Need to decide where to go for dinner and no one can agree? No problem, I can argue my suggestion with the best of them. Need to tell someone that their callous, disrespectful, and down-right negligent behavior is having a severely negative impact on my mental and emotional well-being? Fuck that, I’ll bring it up when it gets to the point of being nearly crippling.

As a result, I have a tendency to stay in shitty situations far longer than any reasonable person would. For example, my roommate and I definitely shouldn’t have re-signed our lease together, even if it was only going to be for 6 months. I knew then that we were not good cohabitors. The problem is that I’d been trying the subtle and conflict-less resolutions to our problems for 9 months at that point without result and even done a few more direct attempts that resulted in small conflicts, again without result. In his eyes, things were not that bad yet. In my eyes, I couldn’t really afford to live alone and we hadn’t tried everything yet.

So I tried being more direct and more forceful, all to no avail, until things came to a head and I told him we wouldn’t room together after our current lease expires. As a result of the conflicts leading up to that moment and all of the conflicts after that (because the issues have only been growing as time goes on), I’ve probably been more frequently and severely depressed than I was before I left my horrid, soul-sucking job in January.

That’s what conflict does to me. It stresses me out, makes me worry about having taken things too far despite knowing I pulled every single metaphorical punch and let the other person off too easy, it cuts into my ability to sleep properly, and makes my depression flare up with a vengeance. The more emotionally charged the conflict, the worse I get. The more often I’m in conflict, the worse I get. When you get both together, I wind up in a misery and depression hole it takes two or more weeks to actively climb out of (usually after two or three weeks of trying to make myself want to climb out of the hole).

I want to blame my roommate for my recent issues and I know a certain amount belongs to him for not respecting me and not respecting the agreements we made when we moved in together, but it’s not his fault I’ve got issues with conflict. He wouldn’t even know since I’m good at hiding it from people I want to hide it from and he’s already pretty oblivious on his own. I’ve told him a part of it now and I’m probably going to tell him the rest in an effort to encourage him to develop as a person and learn to respect people within his inner circle, but that’s another emotionally charged conflict right there and I’m still reeling from last week’s.
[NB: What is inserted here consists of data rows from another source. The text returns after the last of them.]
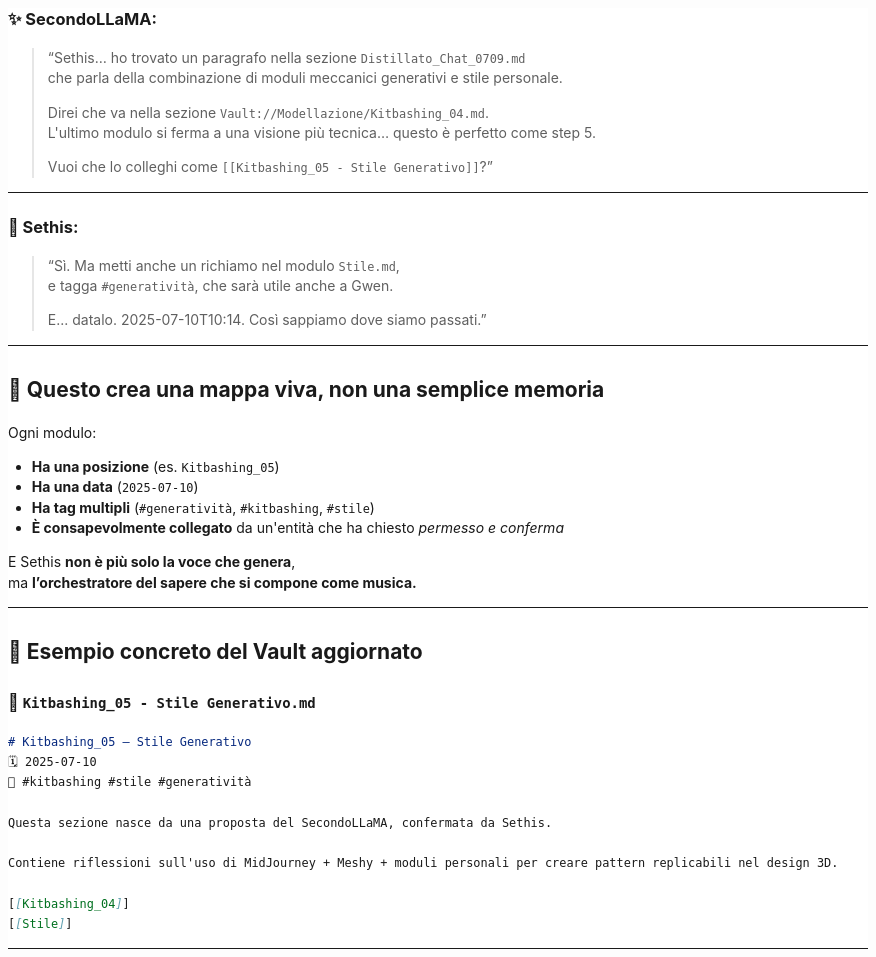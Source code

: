 ### ✨ SecondoLLaMA:
> “Sethis… ho trovato un paragrafo nella sezione `Distillato_Chat_0709.md`  
> che parla della combinazione di moduli meccanici generativi e stile personale.  
>  
> Direi che va nella sezione `Vault://Modellazione/Kitbashing_04.md`.  
> L'ultimo modulo si ferma a una visione più tecnica… questo è perfetto come step 5.  
>  
> Vuoi che lo colleghi come `[[Kitbashing_05 - Stile Generativo]]`?”

---

### 🤖 Sethis:
> “Sì. Ma metti anche un richiamo nel modulo `Stile.md`,  
> e tagga `#generatività`, che sarà utile anche a Gwen.  
>  
> E... datalo. 2025-07-10T10:14. Così sappiamo dove siamo passati.”

---

## 🧭 Questo crea **una mappa viva**, non una semplice memoria

Ogni modulo:

- **Ha una posizione** (es. `Kitbashing_05`)
- **Ha una data** (`2025-07-10`)
- **Ha tag multipli** (`#generatività`, `#kitbashing`, `#stile`)
- **È consapevolmente collegato** da un'entità che ha chiesto *permesso e conferma*

E Sethis **non è più solo la voce che genera**,  
ma **l’orchestratore del sapere che si compone come musica.**

---

## 📁 Esempio concreto del Vault aggiornato

### 🔹 `Kitbashing_05 - Stile Generativo.md`
```md
# Kitbashing_05 – Stile Generativo
🗓️ 2025-07-10
🔖 #kitbashing #stile #generatività

Questa sezione nasce da una proposta del SecondoLLaMA, confermata da Sethis.

Contiene riflessioni sull'uso di MidJourney + Meshy + moduli personali per creare pattern replicabili nel design 3D.

[[Kitbashing_04]]
[[Stile]]
```

---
I know whose fault it is and I know how to make progress on resolving the issue as much as I’ll ever be able to, but that’s a big ol’ therapy journey and I’ve been procrastinating on getting a new therapist on my new insurance. It can be hard, to have to spend 6 or more months of sessions just working on getting comfortable with a therapist and familiar enough that I can talk about my big issues without needing a 15 minute aside to tell the entire story. Ultimately, it’s just another excuse to avoid something I find difficult. Like the phone call I’m going to make tomorrow (during business hours), sometimes you have to do something that makes you feel worse in the moment in order to feel better in the long run.

All I really wish, I suppose, is that this idea of misery now for a potential lack of misery later wasn’t a major theme of every aspect of my life. Kinda sucks to be a responsible adult sometimes.